Some people are all about long nails. Such people are called onychophiles.
The site I found these photos on calls these sort of pictures "nailshots", a word I never knew existed. I am deeply concerned that it does.
 
Scary.

SCARY! Jesus, she looks like a fucking demon!

The sheer logistics of maintaining nails like that boggle the mind.

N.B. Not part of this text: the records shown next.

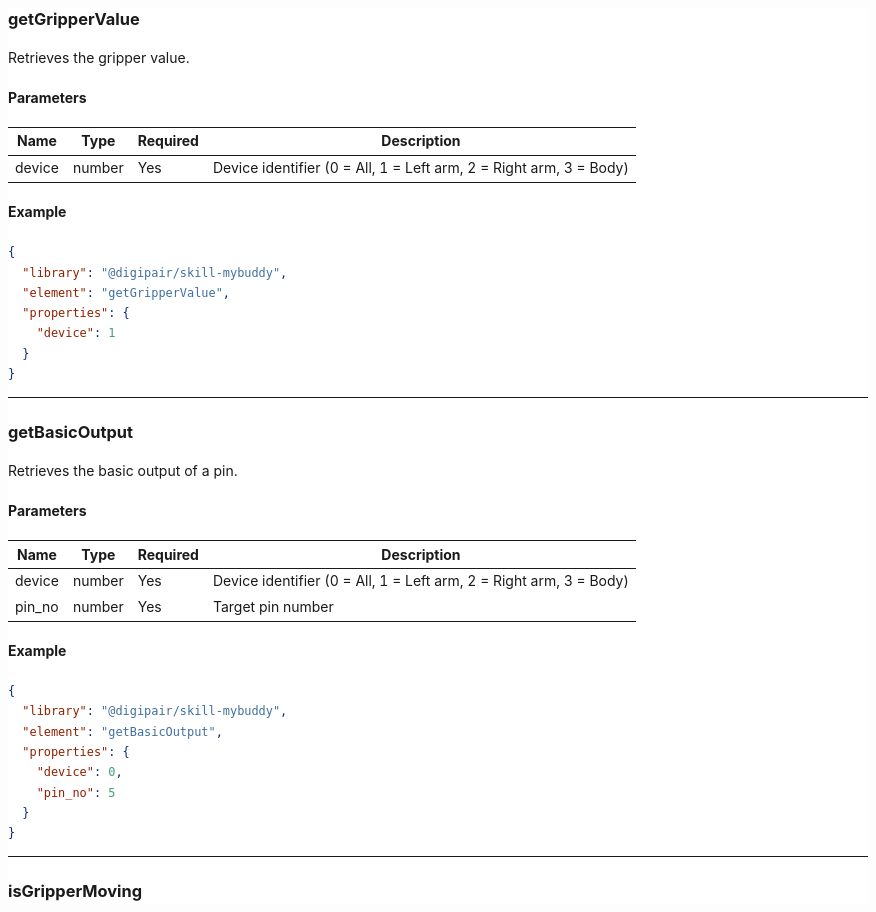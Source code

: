
### getGripperValue

Retrieves the gripper value.

#### Parameters

| Name    | Type   | Required | Description                                                        |
|---------|--------|----------|--------------------------------------------------------------------|
| device  | number | Yes      | Device identifier (0 = All, 1 = Left arm, 2 = Right arm, 3 = Body) |

#### Example

```json
{
  "library": "@digipair/skill-mybuddy",
  "element": "getGripperValue",
  "properties": {
    "device": 1
  }
}
```

---

### getBasicOutput

Retrieves the basic output of a pin.

#### Parameters

| Name    | Type   | Required | Description                                                        |
|---------|--------|----------|--------------------------------------------------------------------|
| device  | number | Yes      | Device identifier (0 = All, 1 = Left arm, 2 = Right arm, 3 = Body) |
| pin_no  | number | Yes      | Target pin number                                                  |

#### Example

```json
{
  "library": "@digipair/skill-mybuddy",
  "element": "getBasicOutput",
  "properties": {
    "device": 0,
    "pin_no": 5
  }
}
```

---

### isGripperMoving
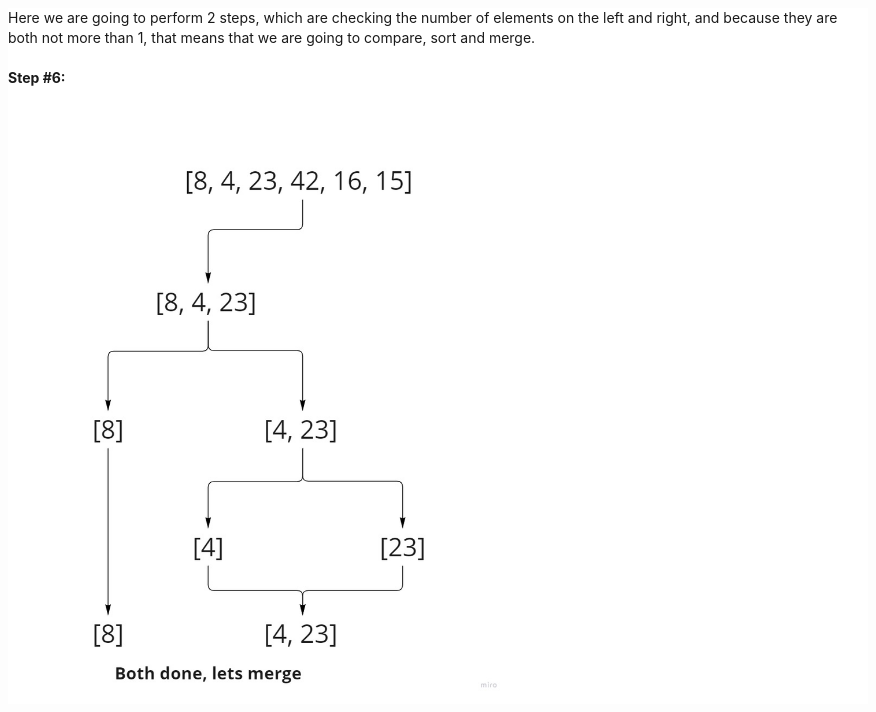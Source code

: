 Here we are going to perform 2 steps, which are checking the number of elements on the left and right, and because 
they are both not more than 1, that means that we are going to compare, sort and merge.

#### Step #6:

<img src="./imgs/step6.jpg" alt="call pic" width="500px"/>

At least one site is devoted to men wearing fancy painted nails.
 That's a dudehand and a dudefoot there. This guy's got some pretty great links at the bottoms of his page, too (at least the one that work). For instance, you can visit the Internet home of Virginia the Toenail Queen. She's got an album:
(!!!)


Some people are into a sort of nail-fetish/BDSM crossover kind of thing where a woman scrapes her nails across someone's back.
Hm.

Like any fetish, there're a lot of ideas about how this sort of thing develops. This dude seems to think the fetish is about harking back to "a time of glamor and raw sexuality".
 "...specifically it seems like the 1960′s are of particular reverence given the societal attitudes and the blending of glamor and open sexuality. For most admirers of this fetish, it’s mostly about the whole package and the nails are just one part of it. Nail fetishists often tend to have other fetishes that are similarly tied to glamor..."
That's interesting. I think it might have something to do with evolution. The nails can show symptoms of a number of disorders, specifically some dietary deficiencies. Nice nails mean a healthy body which is attractive. This little quirk of human attraction gets exaggerated in some individuals due to genetics or weird parenting and there you go: nail fetishist.
Doesn't go too far in explaining the painted nails thing though. I wonder if painting one's nails originated in trying to cover up ugly nails, evidence of a disorder? If so, Great Job, ladies, your dumb fashion bullshit has tricked men since time immemorial into procreating with your deficient asses. Way to doom the species.